Local Franchise Authorities — usually — regulate basic cable rates, though there are certain situations when these basic rates go unregulated. And rates for all other service tiers are unregulated.

Which means cable companies can effectively charge whatever they want. And unlike, say, the wireless phone industry, there’s a lot less competition among cable television companies in a given service area. Though the cable operators have recently begun offering local and long distance phone services, telephone companies complain they’ve hit roadblocks when they try to offer digital television service over their newly installed fiber optic cables.

All of which could be about to change. Last week, the FCC voted to streamline the approval process for telephone companies that want to sell you television services.
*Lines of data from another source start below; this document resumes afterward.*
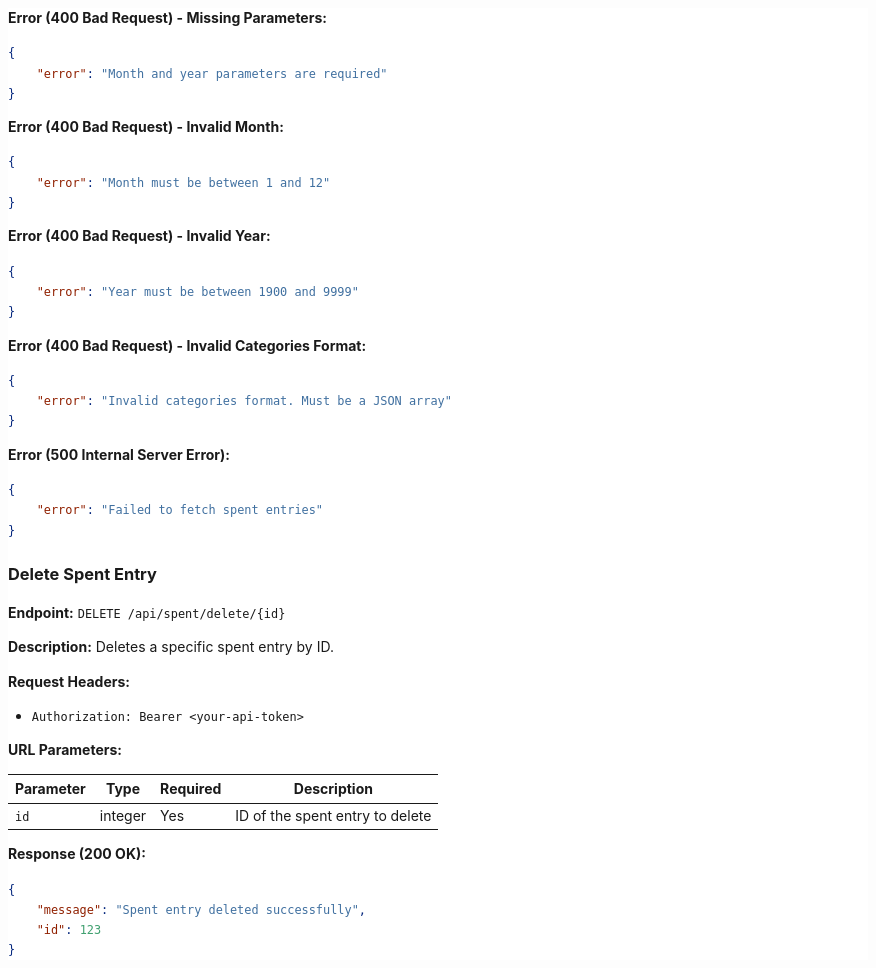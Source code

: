 **Error (400 Bad Request) - Missing Parameters:**
```json
{
    "error": "Month and year parameters are required"
}
```

**Error (400 Bad Request) - Invalid Month:**
```json
{
    "error": "Month must be between 1 and 12"
}
```

**Error (400 Bad Request) - Invalid Year:**
```json
{
    "error": "Year must be between 1900 and 9999"
}
```

**Error (400 Bad Request) - Invalid Categories Format:**
```json
{
    "error": "Invalid categories format. Must be a JSON array"
}
```

**Error (500 Internal Server Error):**
```json
{
    "error": "Failed to fetch spent entries"
}
```

### Delete Spent Entry

**Endpoint:** `DELETE /api/spent/delete/{id}`

**Description:** Deletes a specific spent entry by ID.

**Request Headers:**
- `Authorization: Bearer <your-api-token>`

**URL Parameters:**

| Parameter | Type | Required | Description |
|-----------|------|----------|-------------|
| `id` | integer | Yes | ID of the spent entry to delete |

**Response (200 OK):**
```json
{
    "message": "Spent entry deleted successfully",
    "id": 123
}
```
The new rules set deadlines for local regulators to review applications from phone companies that want to offer you digital TV service. And the FCC voted to restrict the demands local franchise authorities on phone companies in exchange for approval — everything from picking up the cost of televising city council hearings to paying for streetlights.

More competition would help lower cable rates, said FCC Chairman Kevin Martin. But the new rules are already under attack — from, among others, local regulators. County and city government officials say the FCC went too far with the new rules, taking regulatory authority away from them.

Cable companies also say the new rules give telephone companies an advantage because they eliminate the kind of negotiation with local officials that cable companies had to go through when they got started. The commission split along party lines — with the Republicans favoring the new rules and the Democrats opposing them.

So don’t expect to your local telephone company to be allowed to compete with your cable operator any time soon. It looks like the new rules are going end up in court, where a judge will likely have to rule on the new rules. And don’t be surprised if the new Congress decides to weigh in as well.